Embora a economia global esteja em crise, o ecossistema criptográfico está a sentir o impacto total de uma fuga de capitais. Vejamos esta situação, que combina uma inflação desenfreada e uma queda nos preços da moeda criptográfica que está a ter impacto nos agentes da indústria
Um contexto macroeconómico particularmente tenso
Não escapou a ninguém que o mercado criptográfico está em crise. Embora a capitalização total das moedas criptográficas tenha sido dividida por três, no espaço de um ano, a situação macroeconómica parece não fazer nada para ajudar.
Em primeiro lugar, a guerra na Ucrânia continua e a situação ameaça tornar-se pior do que já é em qualquer altura. A crise sanitária, que ainda não foi totalmente resolvida, é também uma preocupação.
Por outro lado, os vários bancos centrais estão a lutar para conter a inflação desenfreada, que está a manter os mercados financeiros sob pressão.
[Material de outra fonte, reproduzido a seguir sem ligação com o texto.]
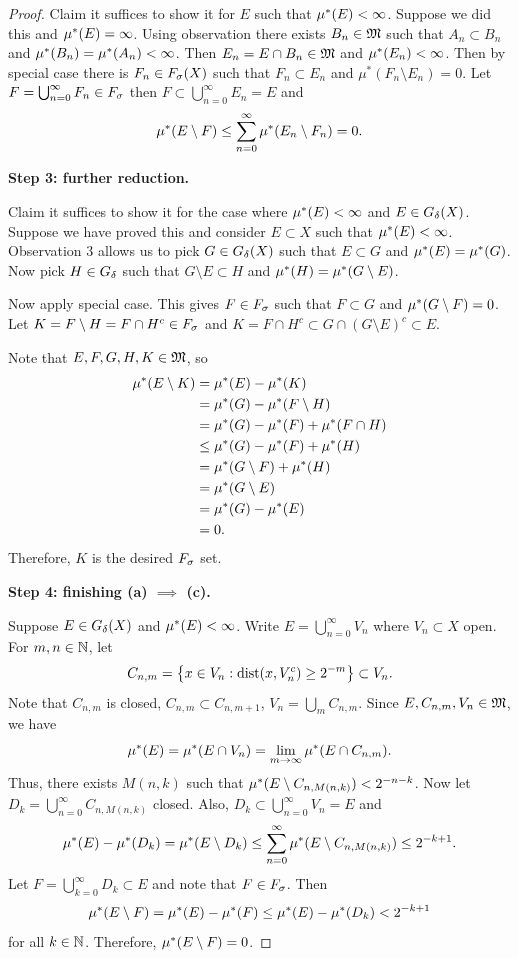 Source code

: \documentclass[a4paper]{article}
\renewcommand{\cupinfn}{\bigcup_{n=0}^\infty}
\renewcommand{\suminfn}{\sum_{n=0}^\infty}
\renewcommand{\cupinfk}{\bigcup_{k=0}^\infty}
\begin{document}
\begin{proof}
  Claim it suffices to show it for $E$ such that $\mu^*(E) < \infty$.
  Suppose we did this and $\mu^*(E) = \infty$. Using observation there
  exists $B_n \in \mathfrak{M}$ such that $A_n \subset B_n$ and $\mu^*(B_n) = \mu^*
  (A_n) < \infty$. Then $E_n = E \cap B_n \in \mathfrak{M}$ and $\mu^*(E_n) <
  \infty$. Then by special case there is $F_n \in F_\sigma(X)$ such that $F_n
  \subset E_n$ and $\mu^*(F_n \setminus E_n) = 0$. Let $F = \cupinfn F_n
  \in \fs$ then $F \subset \cupinfn E_n = E$ and
  \[
    \om(E \setminus F) \leq \suminfn \om (E_n \setminus F_n) = 0.
  \]

  \textbf{Step 3: further reduction.}

  Claim it suffices to show it for the case where $\mu^*(E) < \infty$ and $E
  \in G_\delta(X)$. Suppose we have proved this and consider $E \subset X$ such
  that $\mu^*(E) < \infty$. Observation 3 allows us to pick $G \in G_\delta(X)$
  such that $E \subset G$ and $\mu^*(E) = \mu^*(G)$. Now pick $H \in G_\delta$ such
  that $G \setminus E \subset H$ and $\mu^*(H) = \mu^*(G \setminus E)$.

  Now apply special case. This gives $F \in F_\sigma$ such that $F \subset G$
  and $\mu^*(G \setminus F) = 0$. Let $K = F \setminus H = F \cap H^c \in
  F_\sigma$ and $K = F \cap H^c \subset G \cap (G \setminus E)^c \subset E$.

  Note that $E, F, G, H, K \in \mathfrak{M}$, so
  \[
    \begin{aligned}
      \mu^*(E \setminus K)
       & = \mu^*(E) - \mu^*(K)                 \\
       & = \mu^*(G) - \mu^*(F \setminus H)     \\
       & = \mu^*(G) - \mu^*(F) + \mu^*(F \cap H) \\
       & \leq \mu^*(G) - \mu^*(F) + \mu^*(H)     \\
       & = \mu^*(G \setminus F) + \mu^*(H)     \\
       & = \mu^*(G \setminus E)              \\
       & = \mu^*(G) - \mu^*(E)                 \\
       & = 0.
    \end{aligned}
  \]
  Therefore, $K$ is the desired $F_\sigma$ set.

  \textbf{Step 4: finishing (a) $\implies$ (c). }

  Suppose $E \in G_\delta(X)$ and $\mu^*(E) < \infty$. Write $E = \cupinfn V_n$
  where $V_n \subset X$ open. For $m, n \in \mathbb{N}$, let
  \[
    C_{n, m} = \left\{ x \in V_n: \operatorname{dist}(x, V_n^c) \geq 2^{-m} \right\}
    \subset V_n.
  \]
  Note that $C_{n, m}$ is closed, $C_{n, m} \subset C_{n, m+1}$, $V_n =
  \bigcup_{m} C_{n, m}$. Since $E, C_{n, m}, V_n \in \mathfrak{M}$, we have
  \[
    \mu^*(E) = \mu^*(E \cap V_n) = \lim_{m \to \infty} \mu^*(E
    \cap C_{n, m}).
  \]
  Thus, there exists $M(n, k)$ such that $\mu^*(E \setminus C_{n, M(n, k)})
  < 2^{-n-k}$. Now let $D_k = \cupinfn C_{n, M(n, k)}$ closed. Also, $D_k
  \subset \cupinfn V_n = E$ and
  \[
    \om(E) - \om(D_k) = \om(E \setminus D_k)
    \leq \suminfn \om(E \setminus C_{n, M(n, k)}) \leq 2^{-k+1}.
  \]
  Let $F = \cupinfk D_k \subset E$ and note that $F \in F_\sigma$. Then
  \[
    \mu^*(E \setminus F) = \mu^*(E) - \mu^*(F)
    \leq \mu^*(E) - \mu^*(D_k) < 2^{-k+1}
  \]
  for all $k \in \mathbb{N}$. Therefore, $\mu^*(E \setminus F) = 0$.


\end{proof}
\end{document}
Embora se esperasse uma ligeira descida da inflação, os números publicados na sexta-feira passada varreram esta esperança. O índice de preços no consumidor atingiu 8,6% em Maio nos EUA e 8,1% na Europa.
Estes números estão a pesar sobre os activos de risco. O S&P 500, o índice de referência do mercado norte-americano, já perdeu mais de 22% desde os seus máximos de sempre em Janeiro.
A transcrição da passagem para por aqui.